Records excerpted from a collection
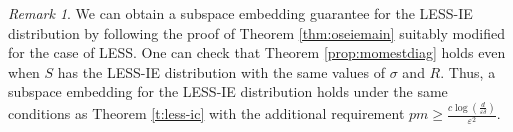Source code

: \documentclass[11pt]{amsart}
\numberwithin{equation}{section}
\numberwithin{equation}{section}
\DeclareMathOperator{\Pb}{\mathbb{P}}
\DeclareMathOperator{\nnz}{nnz}
\DeclarePairedDelimiter{\paren}{(}{)}
\theoremstyle{remark}
\newtheorem{remark}[theorem]{Remark}
\theoremstyle{definition}
\begin{document}
\begin{remark}
    We can obtain a subspace embedding guarantee for the LESS-IE distribution by following the proof of Theorem \ref{thm:oseiemain} suitably modified for the case of LESS. One can check that Theorem \ref{prop:momestdiag} holds even when $S$ has the LESS-IE distribution with the same values of $\sigma$ and $R$. Thus, a subspace embedding for the LESS-IE distribution holds under the same conditions as Theorem \ref{t:less-ic} with the additional requirement $pm \ge \frac{c \log (\frac{d}{\varepsilon \delta})}{\varepsilon^2}$.  
\end{remark}


\begin{comment}
\begin{theorem}[High Probability Bounds for the Embedding Error of LESS-IC]\label{thm:lessdecoup}
Let $S$ be an $m \times n$ matrix distributed according to the $8 \lceil\log (\frac{d}{\varepsilon \delta})\rceil$-wise independent unscaled LESS-IC distribution with parameter $p$ for some fixed matrix $U$ satisfying $U^TU=I$ with given $(\beta_1, \beta_2)$-approximate leverage scores. Then, there exist constants $c_{\ref*{thm:lessdecoup}.1}$ and $c_{\ref*{thm:lessdecoup}.2}$ such that for any $0 < \varepsilon, \delta < 1$ and $d>10$, we have 
\begin{align*}
\Pb \left( 1 - \varepsilon  \leq s_{\min}((1/\sqrt{pm})SU)   \leq s_{\max}((1/\sqrt{pm})SU) \leq 1 + \varepsilon \right) \geq 1-\delta
\end{align*}
when $m \ge c_{\ref*{thm:lessdecoup}.1}  \max \left\{ \frac{d + \log(d/\delta)^2 + \log(1/\varepsilon)}{\varepsilon^2} , \frac{\log(d/\delta)^3}{\varepsilon} \right\}$ and \begin{align*} pm \ge  \min \left \{  c_{\ref*{thm:lessdecoup}.2}\paren*{\frac{(\log ({d/\delta\varepsilon}))^{2.5}}{\varepsilon} + (\log ({d/\delta\varepsilon}))^{3}  }, m  \right \} \end{align*} The matrix $S$ has $O(\beta pmd + n)$ many non zero entries and can be applied to an $n\times d$ matrix $A$ in $O(\nnz(A) + \beta pmd^2)$ time.
\end{theorem}
\end{comment}
\end{document}
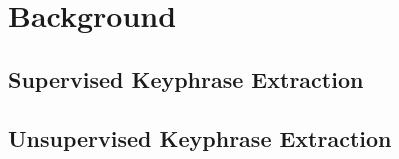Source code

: \section{Background}
\label{sec:background}

  \subsection{Supervised Keyphrase Extraction}
  \label{subsec:supervised_keyphrase_extraction}
     

  \subsection{Unsupervised Keyphrase Extraction}
  \label{subsec:unsupervised_keyphrase_extraction}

What is needed ▸ Please transcribe all of the entries exactly and omit any picture they hold.

Answer to the exercise ▸
Source code

: \documentclass[11pt]{amsart}
\numberwithin{equation}{section}
\numberwithin{equation}{section}
\DeclareMathOperator{\Pb}{\mathbb{P}}
\DeclareMathOperator{\nnz}{nnz}
\DeclarePairedDelimiter{\paren}{(}{)}
\theoremstyle{remark}
\newtheorem{remark}[theorem]{Remark}
\theoremstyle{definition}
\begin{document}
\begin{remark}
    We can obtain a subspace embedding guarantee for the LESS-IE distribution by following the proof of Theorem \ref{thm:oseiemain} suitably modified for the case of LESS. One can check that Theorem \ref{prop:momestdiag} holds even when $S$ has the LESS-IE distribution with the same values of $\sigma$ and $R$. Thus, a subspace embedding for the LESS-IE distribution holds under the same conditions as Theorem \ref{t:less-ic} with the additional requirement $pm \ge \frac{c \log (\frac{d}{\varepsilon \delta})}{\varepsilon^2}$.  
\end{remark}


\begin{comment}
\begin{theorem}[High Probability Bounds for the Embedding Error of LESS-IC]\label{thm:lessdecoup}
Let $S$ be an $m \times n$ matrix distributed according to the $8 \lceil\log (\frac{d}{\varepsilon \delta})\rceil$-wise independent unscaled LESS-IC distribution with parameter $p$ for some fixed matrix $U$ satisfying $U^TU=I$ with given $(\beta_1, \beta_2)$-approximate leverage scores. Then, there exist constants $c_{\ref*{thm:lessdecoup}.1}$ and $c_{\ref*{thm:lessdecoup}.2}$ such that for any $0 < \varepsilon, \delta < 1$ and $d>10$, we have 
\begin{align*}
\Pb \left( 1 - \varepsilon  \leq s_{\min}((1/\sqrt{pm})SU)   \leq s_{\max}((1/\sqrt{pm})SU) \leq 1 + \varepsilon \right) \geq 1-\delta
\end{align*}
when $m \ge c_{\ref*{thm:lessdecoup}.1}  \max \left\{ \frac{d + \log(d/\delta)^2 + \log(1/\varepsilon)}{\varepsilon^2} , \frac{\log(d/\delta)^3}{\varepsilon} \right\}$ and \begin{align*} pm \ge  \min \left \{  c_{\ref*{thm:lessdecoup}.2}\paren*{\frac{(\log ({d/\delta\varepsilon}))^{2.5}}{\varepsilon} + (\log ({d/\delta\varepsilon}))^{3}  }, m  \right \} \end{align*} The matrix $S$ has $O(\beta pmd + n)$ many non zero entries and can be applied to an $n\times d$ matrix $A$ in $O(\nnz(A) + \beta pmd^2)$ time.
\end{theorem}
\end{comment}
\end{document}
Source code

: \section{Background}
\label{sec:background}

  \subsection{Supervised Keyphrase Extraction}
  \label{subsec:supervised_keyphrase_extraction}
     

  \subsection{Unsupervised Keyphrase Extraction}
  \label{subsec:unsupervised_keyphrase_extraction}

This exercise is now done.